Bazen bu sohbetlere Beşiktaş’ın efsane futbolcularından Ulvi GÜVENEROĞLU ile Elazığ’ın amatör futbolunun örnek futbolcularından Ahmet DAĞOĞLU ağabey de katılırlar. Söz futbola geldiğinde; yaklaşık 165 yıldır hayatımızda olan futbol, Elazığ’da müessese takımlarının öncülüğünde 1967 yılına kadar amatör kulüpler seviyesine seyircilerine seyir zevki yaşatmış ve 1967 yılında Merkez Gençlik, Güvenspor ve Harputspor kulüplerinin birleşmesiyle profesyonel hayata geçmiştir.
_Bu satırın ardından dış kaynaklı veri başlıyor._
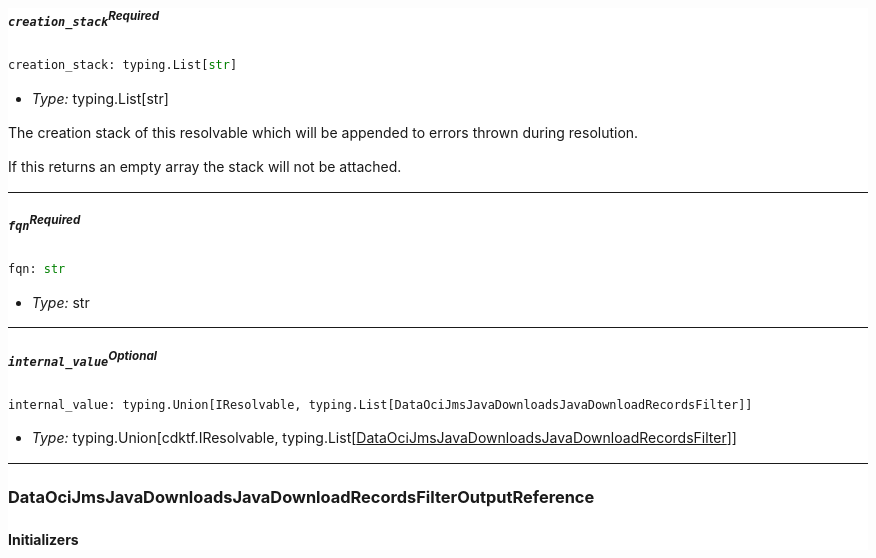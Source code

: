 ##### `creation_stack`<sup>Required</sup> <a name="creation_stack" id="rhizo-co-terraform-provider-oci.dataOciJmsJavaDownloadsJavaDownloadRecords.DataOciJmsJavaDownloadsJavaDownloadRecordsFilterList.property.creationStack"></a>

```python
creation_stack: typing.List[str]
```

- *Type:* typing.List[str]

The creation stack of this resolvable which will be appended to errors thrown during resolution.

If this returns an empty array the stack will not be attached.

---

##### `fqn`<sup>Required</sup> <a name="fqn" id="rhizo-co-terraform-provider-oci.dataOciJmsJavaDownloadsJavaDownloadRecords.DataOciJmsJavaDownloadsJavaDownloadRecordsFilterList.property.fqn"></a>

```python
fqn: str
```

- *Type:* str

---

##### `internal_value`<sup>Optional</sup> <a name="internal_value" id="rhizo-co-terraform-provider-oci.dataOciJmsJavaDownloadsJavaDownloadRecords.DataOciJmsJavaDownloadsJavaDownloadRecordsFilterList.property.internalValue"></a>

```python
internal_value: typing.Union[IResolvable, typing.List[DataOciJmsJavaDownloadsJavaDownloadRecordsFilter]]
```

- *Type:* typing.Union[cdktf.IResolvable, typing.List[<a href="#rhizo-co-terraform-provider-oci.dataOciJmsJavaDownloadsJavaDownloadRecords.DataOciJmsJavaDownloadsJavaDownloadRecordsFilter">DataOciJmsJavaDownloadsJavaDownloadRecordsFilter</a>]]

---


### DataOciJmsJavaDownloadsJavaDownloadRecordsFilterOutputReference <a name="DataOciJmsJavaDownloadsJavaDownloadRecordsFilterOutputReference" id="rhizo-co-terraform-provider-oci.dataOciJmsJavaDownloadsJavaDownloadRecords.DataOciJmsJavaDownloadsJavaDownloadRecordsFilterOutputReference"></a>

#### Initializers <a name="Initializers" id="rhizo-co-terraform-provider-oci.dataOciJmsJavaDownloadsJavaDownloadRecords.DataOciJmsJavaDownloadsJavaDownloadRecordsFilterOutputReference.Initializer"></a>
Hem amatör hem de profesyonel olarak futbol sahalarında top koşturan güzide futbolcular ağırlıklı olarak lakaplarıyla yad edilir, hafızalar tazelenir.

Fikri Buz, Bomba Reşit (Babam olur), Ego Kemal, Baba Dursun, Çolak Ehsan (İhsan), Yavuz, Çengel Fuat, Deli Şaban, Işık, paşa Kadir (Emekli Tüm. Gn.), Gara İzzet, Kel Mamoş, Büyük Abe…

Kaptan Ömer, Hıdır Bilek, Gıvır Ruhi, Mehmet EKŞİ, Ulvi, Hamit, Hacı.

Bu güzide şahsiyetler Elazığlı çocuk ve gençlerin idolü olmuş ve onlar gibi futbolcu olmak için gençler spor sahalarına yönelmişlerdir. Bugün size bu şahsiyetlerden Büyük Abe’nin (Selahattin BUDAK) nüktedan kişiliğinden Ahmet DAĞOĞLU ağabey ve Mehmet GÜL ağabeyin anlatımıyla bir nebze olsun bahsedeceğim.

“Heç zorlama gafaya çıhıp gol atmam, sen zorlisin gol atam ki ortayı ben yaptım diyesin.”

 İki amatör takımın kavgasına karışmayıp, korner bayrağının yanında elleri belinde, yardım isteyenlere “gavga edisez dayah yemeği de bileceksiz. Bahan güvenmeyin.” Diyecek kadar kendinden emin ve fizik gücünün üstünlüğünü başkasına dayatmayan…

1,90 metre üzerindeki boy ve heykeli andıran bir fiziğe sahip Büyük Abe, kiremit fabrikasında yarım gün çalışarak iki kişinin yevmiyesini almaya hak kazanan gücü tarif edilemez bir insandı. O koca gövdede müthiş bir insan sevgisi taşıyan yumuşak bir kalbe ve ince bir mizahi zekaya sahipti Ahmet DAĞOĞLU’nun ağabeyin anlatımıyla. Elazığ’a gelen tiyatro ekibinin ondaki bu mizahi kabiliyeti keşfedip İstanbul’a tiyatro eğitimi almak üzere götürülmek istenmesini Elazığ’ı çok sevdiğini bahane göstererek nazikçe reddetmiştir.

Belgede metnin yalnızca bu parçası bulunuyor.